Aware of the gaze of those around her, Jessie had stretched out, elongating her gangly limbs and pointing her toes. Anna, watching her, as she always did now, had felt sickened that they would stare so nakedly, and that Jessie had all but smirked back. She took each sideways glance as a compliment, each expression of curiosity or shock as jealousy. A girl who had been happy and invisible to the world, now tense in the glare of its searchlight. She looks like the problem, Anna realised – buttery brown hair, thin, toned from too much running, tanned, the childish T-shirt tied high to reveal her ambiguous body. She looked like the girl other girls might want to be, Anna knew, but she was like that because she couldn’t bear to be herself.
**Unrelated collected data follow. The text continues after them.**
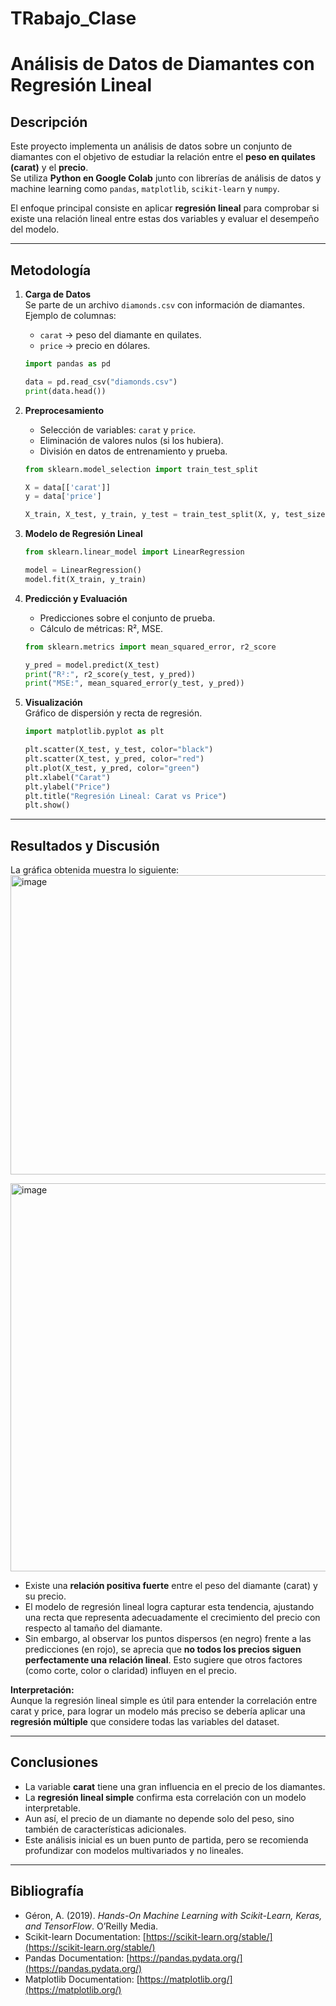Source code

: # TRabajo_Clase
# Análisis de Datos de Diamantes con Regresión Lineal

##  Descripción
Este proyecto implementa un análisis de datos sobre un conjunto de diamantes con el objetivo de estudiar la relación entre el **peso en quilates (carat)** y el **precio**.  
Se utiliza **Python en Google Colab** junto con librerías de análisis de datos y machine learning como `pandas`, `matplotlib`, `scikit-learn` y `numpy`.

El enfoque principal consiste en aplicar **regresión lineal** para comprobar si existe una relación lineal entre estas dos variables y evaluar el desempeño del modelo.

---

##  Metodología

1. **Carga de Datos**  
   Se parte de un archivo `diamonds.csv` con información de diamantes.  
   Ejemplo de columnas:
   - `carat` → peso del diamante en quilates.
   - `price` → precio en dólares.

   ```python
   import pandas as pd

   data = pd.read_csv("diamonds.csv")
   print(data.head())
   ```

2. **Preprocesamiento**  
   - Selección de variables: `carat` y `price`.
   - Eliminación de valores nulos (si los hubiera).
   - División en datos de entrenamiento y prueba.

   ```python
   from sklearn.model_selection import train_test_split

   X = data[['carat']]
   y = data['price']

   X_train, X_test, y_train, y_test = train_test_split(X, y, test_size=0.2, random_state=42)
   ```

3. **Modelo de Regresión Lineal**  
   ```python
   from sklearn.linear_model import LinearRegression

   model = LinearRegression()
   model.fit(X_train, y_train)
   ```

4. **Predicción y Evaluación**  
   - Predicciones sobre el conjunto de prueba.  
   - Cálculo de métricas: R², MSE.

   ```python
   from sklearn.metrics import mean_squared_error, r2_score

   y_pred = model.predict(X_test)
   print("R²:", r2_score(y_test, y_pred))
   print("MSE:", mean_squared_error(y_test, y_pred))
   ```

5. **Visualización**  
   Gráfico de dispersión y recta de regresión.

   ```python
   import matplotlib.pyplot as plt

   plt.scatter(X_test, y_test, color="black")
   plt.scatter(X_test, y_pred, color="red")
   plt.plot(X_test, y_pred, color="green")
   plt.xlabel("Carat")
   plt.ylabel("Price")
   plt.title("Regresión Lineal: Carat vs Price")
   plt.show()
   ```

---

##  Resultados y Discusión

La gráfica obtenida muestra lo siguiente:
<img width="689" height="479" alt="image" src="https://github.com/user-attachments/assets/684f90ff-b645-48d0-bc26-5a3f23f7b2b2" />

<img width="637" height="621" alt="image" src="https://github.com/user-attachments/assets/9af4b591-d5e5-4a77-97d0-5636132c904e" />


- Existe una **relación positiva fuerte** entre el peso del diamante (carat) y su precio.  
- El modelo de regresión lineal logra capturar esta tendencia, ajustando una recta que representa adecuadamente el crecimiento del precio con respecto al tamaño del diamante.  
- Sin embargo, al observar los puntos dispersos (en negro) frente a las predicciones (en rojo), se aprecia que **no todos los precios siguen perfectamente una relación lineal**. Esto sugiere que otros factores (como corte, color o claridad) influyen en el precio.

 **Interpretación:**  
Aunque la regresión lineal simple es útil para entender la correlación entre carat y price, para lograr un modelo más preciso se debería aplicar una **regresión múltiple** que considere todas las variables del dataset.

---

##  Conclusiones

- La variable **carat** tiene una gran influencia en el precio de los diamantes.  
- La **regresión lineal simple** confirma esta correlación con un modelo interpretable.  
- Aun así, el precio de un diamante no depende solo del peso, sino también de características adicionales.  
- Este análisis inicial es un buen punto de partida, pero se recomienda profundizar con modelos multivariados y no lineales.

---

##  Bibliografía

- Géron, A. (2019). *Hands-On Machine Learning with Scikit-Learn, Keras, and TensorFlow*. O’Reilly Media.  
- Scikit-learn Documentation: [https://scikit-learn.org/stable/](https://scikit-learn.org/stable/)  
- Pandas Documentation: [https://pandas.pydata.org/](https://pandas.pydata.org/)  
- Matplotlib Documentation: [https://matplotlib.org/](https://matplotlib.org/)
She had made herself an object of envy, but also of pity, a plea for protection. And yet, although she invited these things, she rejected them too.
It was, Anna thought, with the part of herself that could still appraise and observe, like staging a car crash, then claiming to be disgusted with those who craned their necks to gawp.
In making herself small, Jessie made herself vulnerable, but also superior: ‘I’m small and weak and feeble but I’m better than you.’ In the same way she demanded her mother’s attention, yet refused it. She made it impossible for Anna to come close, or to step away.
Jessie tossed her hair over her shoulder, lifting it up from the nape of her neck as if it were too heavy. The honey-coloured streaks were fake, just as the tan was fake and the eyelashes. Only the effort was real.
‘Lunch, Jessie?’ Anna said.
‘I’ve just had breakfast.’ Jessie paused between each word, the better to convey her irritation at having to say them.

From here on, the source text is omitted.